It is hard to remember, but not long ago most information was printed in physical volumes made from dead trees, sales were conducted primarily through local stores, and communication among enthusiasts was slow. Now a thriving global network of watch nerds buys sells, trades, and talks watches in real time, 24 hours a day and watch makers can conduct global market research, advertising, and sales, without touching conventional media and retail outlets. Rapid, networked data exchange speeds the development of new products, encourages the development of low volume niche products, and lowers the overall cost of delivering them to market, all of which is good new for us. It also facilitates communication with manufacturing facilities in such places as Switzerland and....

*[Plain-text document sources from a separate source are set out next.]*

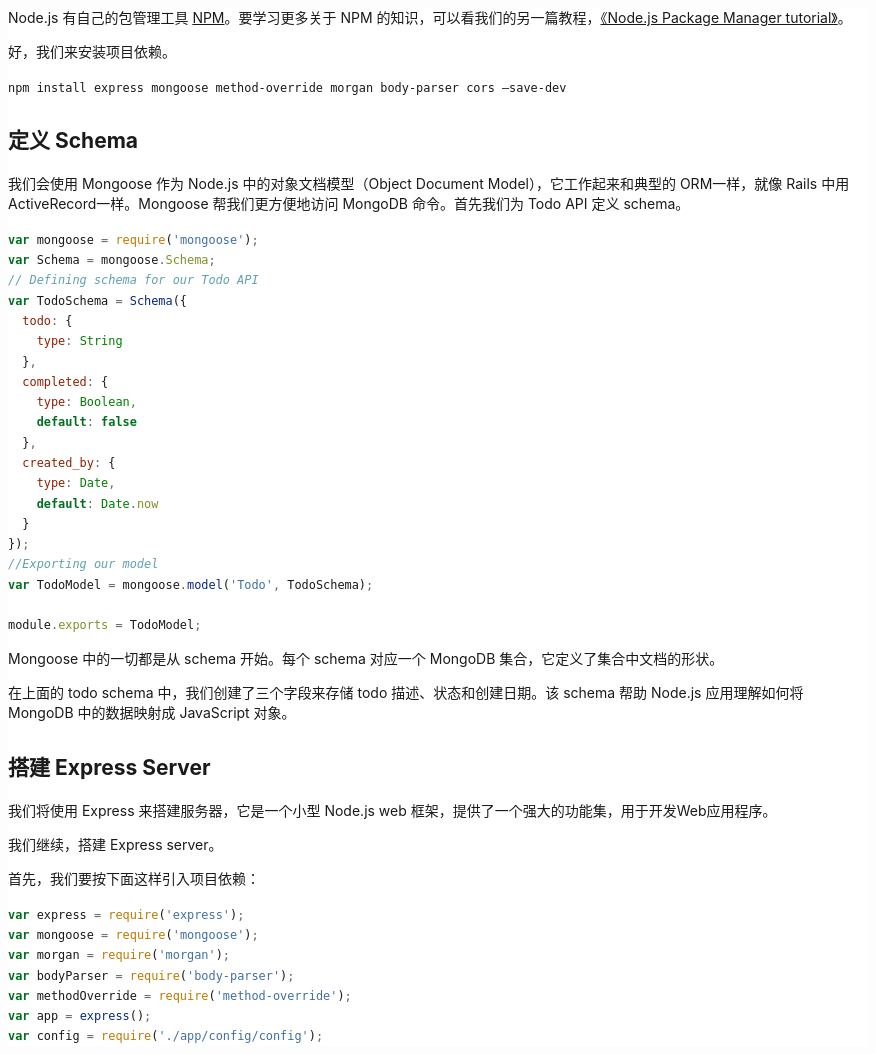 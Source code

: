 Node.js 有自己的包管理工具 [NPM](https://www.npmjs.com/)。要学习更多关于 NPM 的知识，可以看我们的另一篇教程，[《Node.js Package Manager tutorial》](https://semaphoreci.com/community/tutorials/npm-node-js-package-manager)。

好，我们来安装项目依赖。

```
npm install express mongoose method-override morgan body-parser cors —save-dev
```

## 定义 Schema

我们会使用 Mongoose 作为 Node.js 中的对象文档模型（Object Document Model），它工作起来和典型的 ORM一样，就像 Rails 中用 ActiveRecord一样。Mongoose 帮我们更方便地访问 MongoDB 命令。首先我们为 Todo API 定义 schema。

```javascript
var mongoose = require('mongoose');
var Schema = mongoose.Schema;
// Defining schema for our Todo API
var TodoSchema = Schema({
  todo: {
    type: String
  },
  completed: {
    type: Boolean,
    default: false
  },
  created_by: {
    type: Date,
    default: Date.now
  }
});
//Exporting our model
var TodoModel = mongoose.model('Todo', TodoSchema);

module.exports = TodoModel;

```

Mongoose 中的一切都是从 schema 开始。每个 schema 对应一个 MongoDB 集合，它定义了集合中文档的形状。

在上面的 todo schema 中，我们创建了三个字段来存储 todo 描述、状态和创建日期。该 schema 帮助 Node.js 应用理解如何将 MongoDB 中的数据映射成 JavaScript 对象。

## 搭建 Express Server

我们将使用 Express 来搭建服务器，它是一个小型 Node.js web 框架，提供了一个强大的功能集，用于开发Web应用程序。

我们继续，搭建 Express server。

首先，我们要按下面这样引入项目依赖：

```javascript
var express = require('express');
var mongoose = require('mongoose');
var morgan = require('morgan');
var bodyParser = require('body-parser');
var methodOverride = require('method-override');
var app = express();
var config = require('./app/config/config');
```
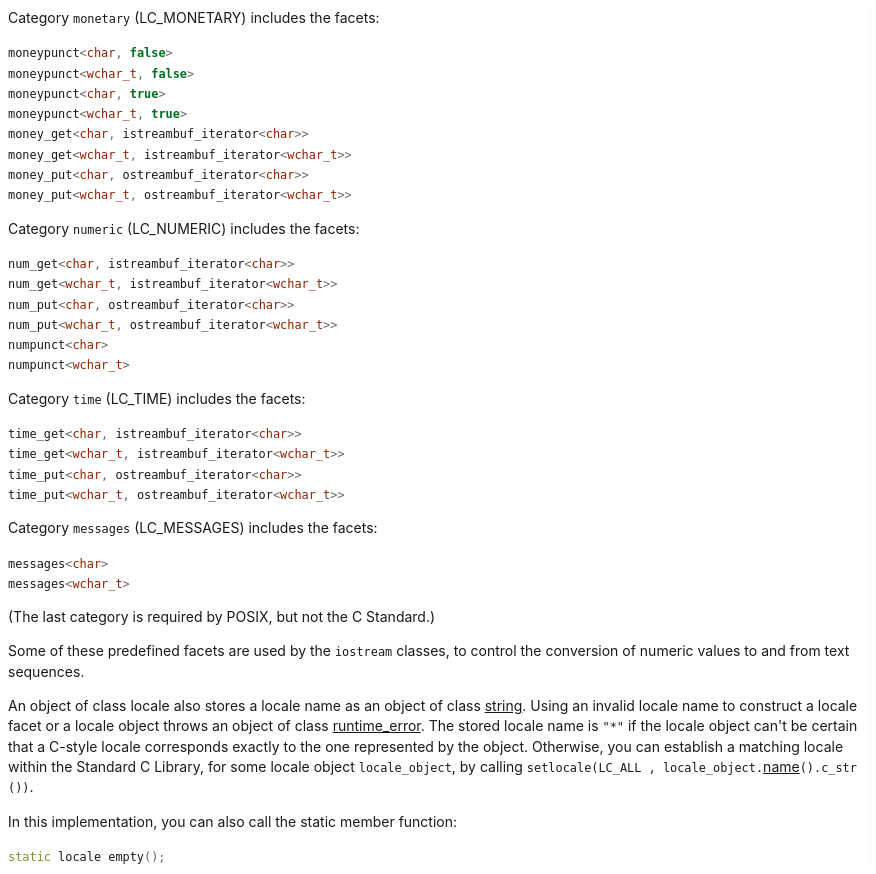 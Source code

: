Category `monetary` (LC_MONETARY) includes the facets:

```cpp
moneypunct<char, false>
moneypunct<wchar_t, false>
moneypunct<char, true>
moneypunct<wchar_t, true>
money_get<char, istreambuf_iterator<char>>
money_get<wchar_t, istreambuf_iterator<wchar_t>>
money_put<char, ostreambuf_iterator<char>>
money_put<wchar_t, ostreambuf_iterator<wchar_t>>
```

Category `numeric` (LC_NUMERIC) includes the facets:

```cpp
num_get<char, istreambuf_iterator<char>>
num_get<wchar_t, istreambuf_iterator<wchar_t>>
num_put<char, ostreambuf_iterator<char>>
num_put<wchar_t, ostreambuf_iterator<wchar_t>>
numpunct<char>
numpunct<wchar_t>
```

Category `time` (LC_TIME) includes the facets:

```cpp
time_get<char, istreambuf_iterator<char>>
time_get<wchar_t, istreambuf_iterator<wchar_t>>
time_put<char, ostreambuf_iterator<char>>
time_put<wchar_t, ostreambuf_iterator<wchar_t>>
```

Category `messages` (LC_MESSAGES) includes the facets:

```cpp
messages<char>
messages<wchar_t>
```

(The last category is required by POSIX, but not the C Standard.)

Some of these predefined facets are used by the `iostream` classes, to control the conversion of numeric values to and from text sequences.

An object of class locale also stores a locale name as an object of class [string](../standard-library/string-typedefs.md#string). Using an invalid locale name to construct a locale facet or a locale object throws an object of class [runtime_error](../standard-library/runtime-error-class.md). The stored locale name is `"*"` if the locale object can't be certain that a C-style locale corresponds exactly to the one represented by the object. Otherwise, you can establish a matching locale within the Standard C Library, for some locale object `locale_object`, by calling `setlocale(LC_ALL , locale_object.`[name](#name)`().c_str())`.

In this implementation, you can also call the static member function:

```cpp
static locale empty();
```

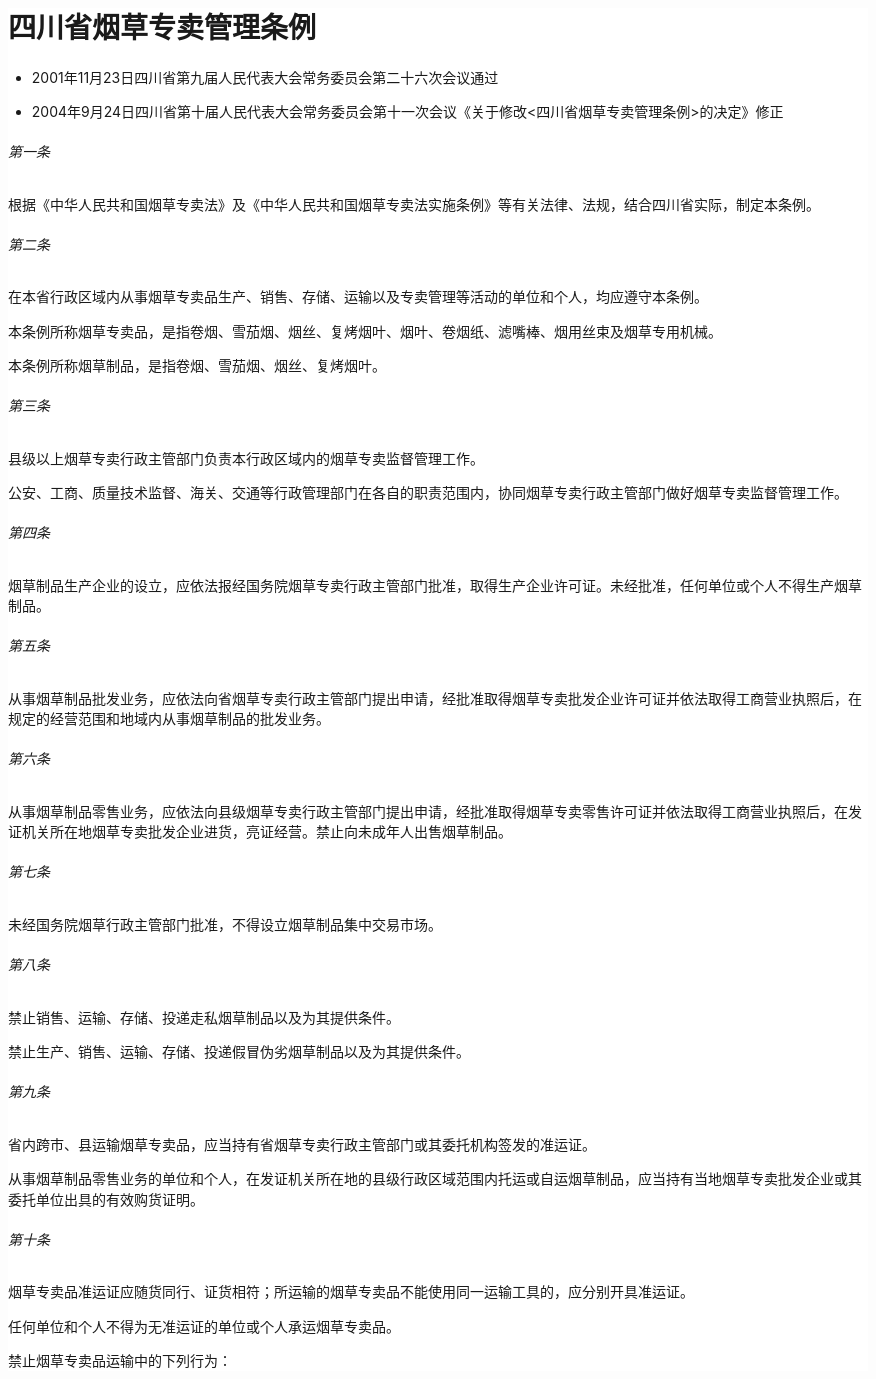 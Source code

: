# 四川省烟草专卖管理条例

- 2001年11月23日四川省第九届人民代表大会常务委员会第二十六次会议通过

- 2004年9月24日四川省第十届人民代表大会常务委员会第十一次会议《关于修改<四川省烟草专卖管理条例>的决定》修正



###### 第一条

根据《中华人民共和国烟草专卖法》及《中华人民共和国烟草专卖法实施条例》等有关法律、法规，结合四川省实际，制定本条例。

###### 第二条

在本省行政区域内从事烟草专卖品生产、销售、存储、运输以及专卖管理等活动的单位和个人，均应遵守本条例。

本条例所称烟草专卖品，是指卷烟、雪茄烟、烟丝、复烤烟叶、烟叶、卷烟纸、滤嘴棒、烟用丝束及烟草专用机械。

本条例所称烟草制品，是指卷烟、雪茄烟、烟丝、复烤烟叶。

###### 第三条

县级以上烟草专卖行政主管部门负责本行政区域内的烟草专卖监督管理工作。

公安、工商、质量技术监督、海关、交通等行政管理部门在各自的职责范围内，协同烟草专卖行政主管部门做好烟草专卖监督管理工作。

###### 第四条

烟草制品生产企业的设立，应依法报经国务院烟草专卖行政主管部门批准，取得生产企业许可证。未经批准，任何单位或个人不得生产烟草制品。

###### 第五条

从事烟草制品批发业务，应依法向省烟草专卖行政主管部门提出申请，经批准取得烟草专卖批发企业许可证并依法取得工商营业执照后，在规定的经营范围和地域内从事烟草制品的批发业务。

###### 第六条

从事烟草制品零售业务，应依法向县级烟草专卖行政主管部门提出申请，经批准取得烟草专卖零售许可证并依法取得工商营业执照后，在发证机关所在地烟草专卖批发企业进货，亮证经营。禁止向未成年人出售烟草制品。

###### 第七条

未经国务院烟草行政主管部门批准，不得设立烟草制品集中交易市场。

###### 第八条

禁止销售、运输、存储、投递走私烟草制品以及为其提供条件。

禁止生产、销售、运输、存储、投递假冒伪劣烟草制品以及为其提供条件。

###### 第九条

省内跨市、县运输烟草专卖品，应当持有省烟草专卖行政主管部门或其委托机构签发的准运证。

从事烟草制品零售业务的单位和个人，在发证机关所在地的县级行政区域范围内托运或自运烟草制品，应当持有当地烟草专卖批发企业或其委托单位出具的有效购货证明。

###### 第十条

烟草专卖品准运证应随货同行、证货相符；所运输的烟草专卖品不能使用同一运输工具的，应分别开具准运证。

任何单位和个人不得为无准运证的单位或个人承运烟草专卖品。

禁止烟草专卖品运输中的下列行为：
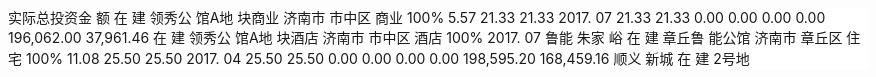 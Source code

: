 实际总投资金
额
在
建
领秀公
馆A地
块商业
济南市
市中区
商业
100%
5.57
21.33
21.33
2017.
07
21.33
21.33
0.00
0.00
0.00
0.00
196,062.00
37,961.46
在
建
领秀公
馆A地
块酒店
济南市
市中区
酒店
100%
2017.
07
鲁能
朱家
峪
在
建
章丘鲁
能公馆
济南市
章丘区
住宅
100%
11.08
25.50
25.50
2017.
04
25.50
25.50
0.00
0.00
0.00
0.00
198,595.20
168,459.16
顺义
新城
在
建
2号地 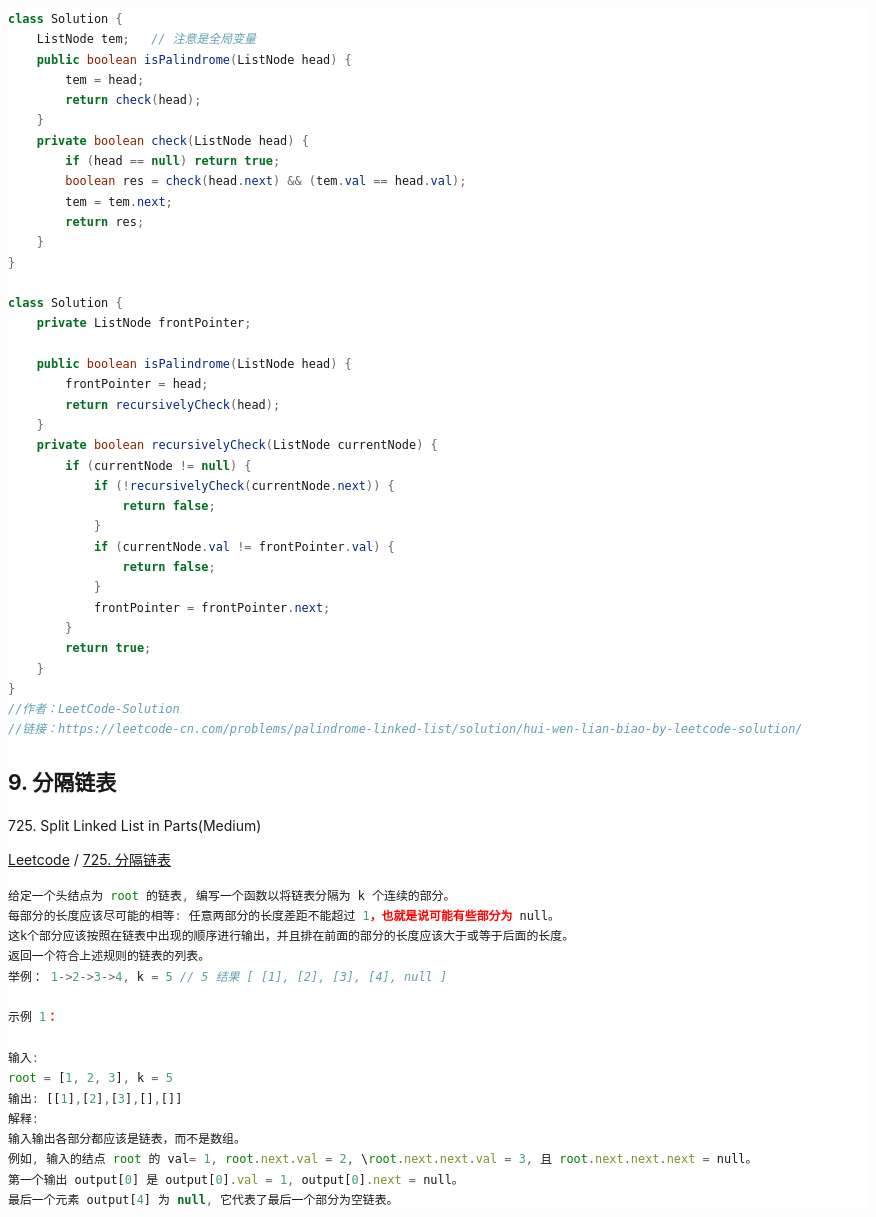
 ```java
class Solution {
    ListNode tem;	// 注意是全局变量
    public boolean isPalindrome(ListNode head) {
        tem = head;
        return check(head);
    }
    private boolean check(ListNode head) {
        if (head == null) return true;	
        boolean res = check(head.next) && (tem.val == head.val);
        tem = tem.next;
        return res;
    }
}

class Solution {
    private ListNode frontPointer;
    
    public boolean isPalindrome(ListNode head) {
        frontPointer = head;
        return recursivelyCheck(head);
    }
    private boolean recursivelyCheck(ListNode currentNode) {
        if (currentNode != null) {
            if (!recursivelyCheck(currentNode.next)) {
                return false;
            }
            if (currentNode.val != frontPointer.val) {
                return false;
            }
            frontPointer = frontPointer.next;
        }
        return true;
    }
}
//作者：LeetCode-Solution
//链接：https://leetcode-cn.com/problems/palindrome-linked-list/solution/hui-wen-lian-biao-by-leetcode-solution/
```

##  9. 分隔链表

725\. Split Linked List in Parts(Medium)

[Leetcode](https://leetcode.com/problems/split-linked-list-in-parts/description/) / [725. 分隔链表](https://leetcode-cn.com/problems/split-linked-list-in-parts/)

```javascript
给定一个头结点为 root 的链表, 编写一个函数以将链表分隔为 k 个连续的部分。
每部分的长度应该尽可能的相等: 任意两部分的长度差距不能超过 1，也就是说可能有些部分为 null。
这k个部分应该按照在链表中出现的顺序进行输出，并且排在前面的部分的长度应该大于或等于后面的长度。
返回一个符合上述规则的链表的列表。
举例： 1->2->3->4, k = 5 // 5 结果 [ [1], [2], [3], [4], null ]

示例 1：

输入: 
root = [1, 2, 3], k = 5
输出: [[1],[2],[3],[],[]]
解释:
输入输出各部分都应该是链表，而不是数组。
例如, 输入的结点 root 的 val= 1, root.next.val = 2, \root.next.next.val = 3, 且 root.next.next.next = null。
第一个输出 output[0] 是 output[0].val = 1, output[0].next = null。
最后一个元素 output[4] 为 null, 它代表了最后一个部分为空链表。

``` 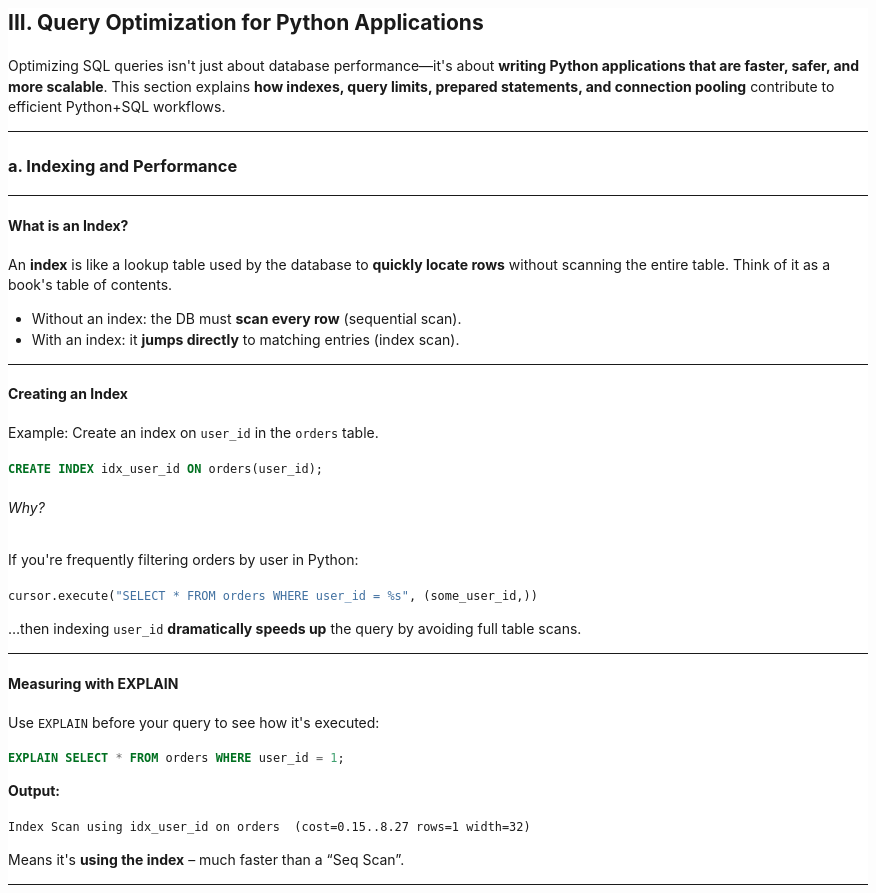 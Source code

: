 ##  **III. Query Optimization for Python Applications**

Optimizing SQL queries isn't just about database performance—it's about **writing Python applications that are faster, safer, and more scalable**. This section explains **how indexes, query limits, prepared statements, and connection pooling** contribute to efficient Python+SQL workflows.

---

### **a. Indexing and Performance**

---

####  **What is an Index?**

An **index** is like a lookup table used by the database to **quickly locate rows** without scanning the entire table. Think of it as a book's table of contents.

* Without an index: the DB must **scan every row** (sequential scan).
* With an index: it **jumps directly** to matching entries (index scan).

---

####  **Creating an Index**

Example: Create an index on `user_id` in the `orders` table.

```sql
CREATE INDEX idx_user_id ON orders(user_id);
```

###### Why?
If you're frequently filtering orders by user in Python:

```python
cursor.execute("SELECT * FROM orders WHERE user_id = %s", (some_user_id,))
```

…then indexing `user_id` **dramatically speeds up** the query by avoiding full table scans.

---

####  **Measuring with EXPLAIN**

Use `EXPLAIN` before your query to see how it's executed:

```sql
EXPLAIN SELECT * FROM orders WHERE user_id = 1;
```

 **Output:**

```
Index Scan using idx_user_id on orders  (cost=0.15..8.27 rows=1 width=32)
```

 Means it's **using the index** – much faster than a “Seq Scan”.

---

When you think of watches, you think of Switzerland, right? How could you not? It's the home of Rolex, the Swatch Group, and dozens of other horological luminaries. The Swiss export about 28 million watches a year, but the real juggernauts are China and Hong Kong with combined exports of over 1 billion units. Make no mistake, Asian manufacturing is hugely important to the watch industry. Remember, "Swiss Made" is legal term that establishes a minimum standard for domestic content, in other words mostly Swiss. Some Swiss Made watches are 100 per cent home grown, and others are, shall we say, not so much and that "not so much part" is coming from Asia. Chinese manufacturing has reached a point where it is high quality and still comparatively inexpensive. Better still, this process is not just reserved for the big boys. Contract manufacturers in Hong Kong and mainland China will facilitate the production of that dream watch in small batches and at low cost, either using off the shelf parts from their existing catalog, or by machining and casting custom made components, or a combination of the two. They can even provide Chinese made movements, but the movements I am most thankful for are those made by...

Seiko and Citizen

Where would we be without them? They led Japan watch in an all out assault on the Swiss watch industry and very nearly crushed it. Books have been written about how and why, but in short, they built good stuff cheaper, and took advantage of new technology. In a way, you can say they created the quality affordable market. They continue to play a huge role in this area, not only by generating inexpensive, high quality watches, but also by selling movements to third parties at prices that continue to undercut their Swiss competition. These Seiko and Miyota (Citizen) movements find their way into a host of affordable watches, like most if those you will find on....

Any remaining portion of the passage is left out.